Address Any Living Room Mess
Do a quick assessment of whichever room is your social space (living room, family room, glass-enclosed sunroom, etc.) and make a list of the most challenging areas. Southern Living suggests that people start to prepare for guests by dusting “for looks and for those with allergies (you don’t want Grandma sniffling and sneezing during the whole visit).” Better Homes & Gardens loves the idea of having a 1-hour holiday cleaning plan, which includes “[vacuuming] high-traffic areas,” decluttering throughout the space, “[tidying] stacks of magazines and books,” and putting out lightly scented candles.
Vacuum the sofa to ensure that pet hair and any stray crumbs have been removed. Plump the pillows, add a cozy throw blanket, and generally straighten the couch, so it feels welcoming to holiday company. If you have days available for your holiday cleaning, one of Southern Living’s favorite tips is to clean the entertaining room’s carpet. But if you can’t get the entire thing steam-cleaned, consider spot-cleaning where necessary. The Magazine also suggests hiding the remote to keep the focus on family and friends. However, if your holiday traditions include things like Thanksgiving football or Christmas basketball games (or other family-favorite sporting events), do a quick disinfect of the remote before people arrive.
Prep The Kitchen
Cleaning the kitchen when you are hosting holiday celebrations is tricky. We all like to think that we will be finished cooking before the guests ring the bell, but that’s often difficult for holidays with a significant food element. Better Homes & Gardens suggests that you divide the tasks into two stages. The first stage would take place before food preparation begins, and the second would occur an hour or so before your holiday festivities start. For example, two days before the event, the Magazine recommends “[cleaning] out the refrigerator, [which makes] room for party foods,” “[wiping] down all large and small appliances,” removing fingerprints and old cooking splatters from backsplashes and cabinets, and “[taking] recycling to recycling bins or facilities.”
If you are faced with only an hour before the arrival of guests, Better Homes & Gardens offers speedy holiday cleaning tips such as “[wipe down kitchen counters with household cleaner,” and “damp-mop the kitchen floor.” Also, if you are using flatware, glasses, or china that is usually stashed in a cabinet, take a moment or two to rinse off any accumulated dust.

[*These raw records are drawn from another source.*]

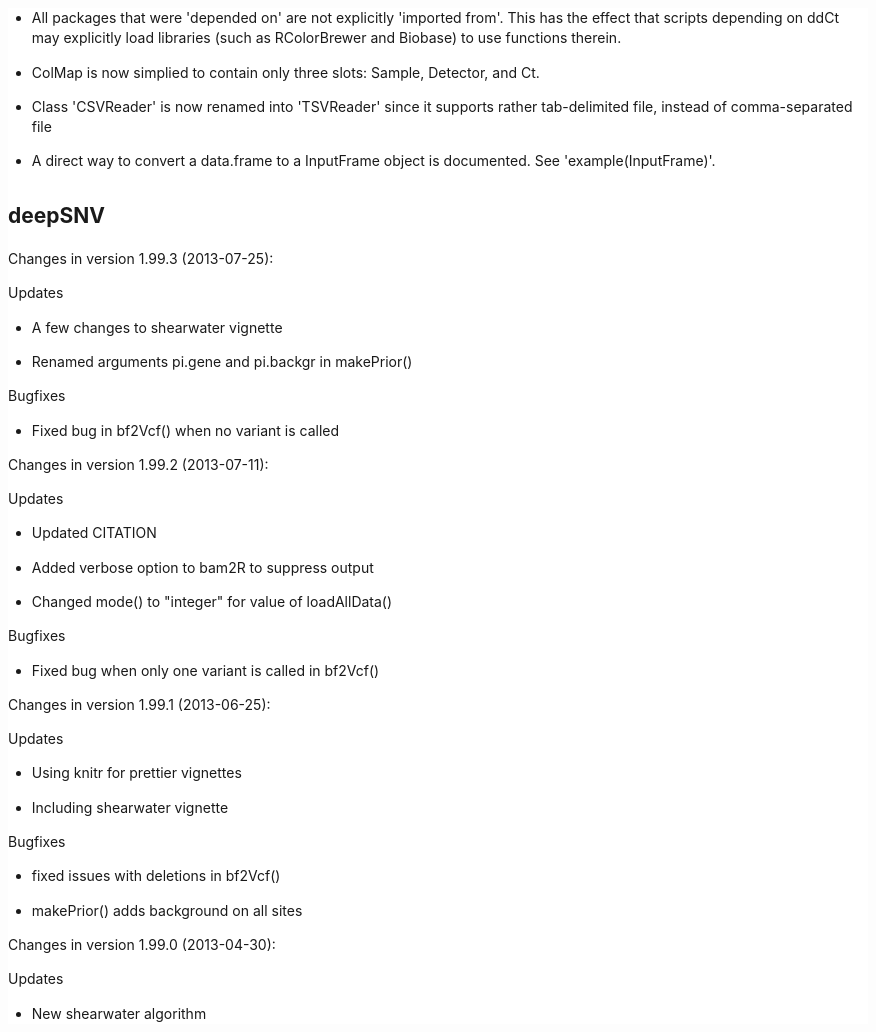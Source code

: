 - All packages that were 'depended on' are not explicitly 'imported
  from'. This has the effect that scripts depending on ddCt may
  explicitly load libraries (such as RColorBrewer and Biobase) to use
  functions therein.

- ColMap is now simplied to contain only three slots: Sample, Detector,
  and Ct.

- Class 'CSVReader' is now renamed into 'TSVReader' since it supports
  rather tab-delimited file, instead of comma-separated file

- A direct way to convert a data.frame to a InputFrame object is
  documented. See 'example(InputFrame)'.

deepSNV
-------

Changes in version 1.99.3 (2013-07-25):

Updates

- A few changes to shearwater vignette

- Renamed arguments pi.gene and pi.backgr in makePrior()

Bugfixes

- Fixed bug in bf2Vcf() when no variant is called

Changes in version 1.99.2 (2013-07-11):

Updates

- Updated CITATION

- Added verbose option to bam2R to suppress output

- Changed mode() to "integer" for value of loadAllData()

Bugfixes

- Fixed bug when only one variant is called in bf2Vcf()

Changes in version 1.99.1 (2013-06-25):

Updates

- Using knitr for prettier vignettes

- Including shearwater vignette

Bugfixes

- fixed issues with deletions in bf2Vcf()

- makePrior() adds background on all sites

Changes in version 1.99.0 (2013-04-30):

Updates

- New shearwater algorithm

What do you do if holiday cooking has gotten more involved than you anticipated, and you are really pressed for time? No worries. Martha Stewart Living has the answer: “if you’re in a pinch or last-minute guests are on their way over, stash the dirty dishes inside the dishwasher and run your sponge over the visible water spots.” Take out the kitchen garbage, and you will be ready for the fun to begin.
Freshen the Guest Room
Lastly, if you have guests staying overnight, our holiday cleaning tips include refreshing your guest room. While you don’t have to deep clean the room, you will want to ensure that clean sheets are on the bed (or beds) and the surfaces are dust-free. Replace any light bulbs that may have burned out and grab extra pillows. If possible, make some space in the closet so that guests can hang up their holiday finest. And, as one final tip, Southern Living recommends “[making] sure your guests have water, magazines, and fresh towels within reach.” It’s this extra touch that will make them feel truly welcome in your home for the holidays.